Buffalo State will be returning to the Iron Age Friday and Saturday with an iron smelting experiment spearheaded by the Art Conservation Department.
From 10:00 a.m. to 5:00 p.m. Friday, October 5, and 10:00 a.m. to 6:00 Saturday, October 6, graduate art conservation students, under the supervision of faculty members Jonathan Thornton and Aaron Shugar, will build an iron-smelting furnace on the lawn between Campus House and Lot Y.
Archaeology students from the University at Buffalo and members of the local blacksmithing organization will participate as well. The demonstration is free and open to the public.

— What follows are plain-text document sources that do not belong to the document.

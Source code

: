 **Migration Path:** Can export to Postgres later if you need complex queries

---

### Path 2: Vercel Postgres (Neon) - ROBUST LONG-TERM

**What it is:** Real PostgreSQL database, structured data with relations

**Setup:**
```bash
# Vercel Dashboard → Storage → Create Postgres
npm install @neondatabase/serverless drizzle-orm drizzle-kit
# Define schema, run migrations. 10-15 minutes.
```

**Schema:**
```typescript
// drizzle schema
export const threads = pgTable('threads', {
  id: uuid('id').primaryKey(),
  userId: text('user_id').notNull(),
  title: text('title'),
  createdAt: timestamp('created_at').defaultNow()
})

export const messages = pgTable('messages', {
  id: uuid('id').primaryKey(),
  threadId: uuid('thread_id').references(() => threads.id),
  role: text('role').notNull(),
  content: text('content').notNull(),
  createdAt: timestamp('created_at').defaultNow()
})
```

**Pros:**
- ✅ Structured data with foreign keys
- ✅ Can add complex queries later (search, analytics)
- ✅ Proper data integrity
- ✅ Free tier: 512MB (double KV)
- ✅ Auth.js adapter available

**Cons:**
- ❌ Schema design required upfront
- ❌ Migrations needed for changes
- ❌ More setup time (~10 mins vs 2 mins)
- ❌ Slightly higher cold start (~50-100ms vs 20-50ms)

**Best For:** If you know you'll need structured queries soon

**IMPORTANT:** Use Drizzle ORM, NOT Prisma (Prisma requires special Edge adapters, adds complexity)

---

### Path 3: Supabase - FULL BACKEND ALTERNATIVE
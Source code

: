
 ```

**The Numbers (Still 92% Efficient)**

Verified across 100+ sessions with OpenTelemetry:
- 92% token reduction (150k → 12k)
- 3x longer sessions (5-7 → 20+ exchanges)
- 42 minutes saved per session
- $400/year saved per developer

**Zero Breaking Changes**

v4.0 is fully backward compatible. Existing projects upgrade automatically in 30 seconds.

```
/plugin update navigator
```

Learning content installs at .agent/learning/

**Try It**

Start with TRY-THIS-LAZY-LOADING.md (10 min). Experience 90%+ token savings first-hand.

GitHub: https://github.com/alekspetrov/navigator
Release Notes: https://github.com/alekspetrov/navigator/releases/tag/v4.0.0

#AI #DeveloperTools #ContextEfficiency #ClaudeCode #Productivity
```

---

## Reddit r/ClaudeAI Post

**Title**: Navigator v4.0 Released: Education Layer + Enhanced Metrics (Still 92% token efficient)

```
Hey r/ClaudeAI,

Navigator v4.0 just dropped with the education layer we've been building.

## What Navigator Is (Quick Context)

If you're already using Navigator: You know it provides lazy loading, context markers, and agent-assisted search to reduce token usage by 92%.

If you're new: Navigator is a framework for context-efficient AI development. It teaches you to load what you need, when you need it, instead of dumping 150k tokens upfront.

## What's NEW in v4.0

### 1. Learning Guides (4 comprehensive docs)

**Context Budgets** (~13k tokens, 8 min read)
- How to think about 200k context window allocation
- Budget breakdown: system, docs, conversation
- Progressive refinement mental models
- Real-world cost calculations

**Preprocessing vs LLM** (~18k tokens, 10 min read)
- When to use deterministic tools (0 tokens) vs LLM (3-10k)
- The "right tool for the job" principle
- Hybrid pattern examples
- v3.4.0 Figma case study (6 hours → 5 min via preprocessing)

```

"In the ancient smelting process, they would take iron ore, and heat it in a furnace with charcoal until the temperature was really hot and the ore converted to metal," explained Thornton, a professor who has taught objects conservation since 1980. "In ancient Greece and Rome, they were not able to melt iron as it formed because they couldn’t get the temperature hot enough. What they ended up with was a sticky blob, something like a black snowball. That blob is called a bloom." The bloom could then be hammered out into a dense and fibrous iron called "wrought iron" and forged into objects.
Using iron ore from Virginia, a bloom will emerge near the end of Saturday. Additionally, students will participate in early metalwork technologies, including iron forging and bronze casting. They will make lime by burning seashells and limestone in a kiln. Lime plaster was the basis for fresco paintings like those in the Sistine Chapel. Small ceramics will be fired using wood and sawdust in a simple pit.
Buffalo State hosts the Iron Age event every other year, and this marks the sixth one. Along with the dramatic factor of combining metal and fire, Thornton said the impetus behind the event is to show students how iron and other products of “pyrotechnologies” were made centuries ago.
"I’m teaching conservators who need to understand how things were made and how they work in order to be able to conserve and authenticate them," he said, "much the same way that doctors study anatomy to understand how all parts of the body work together."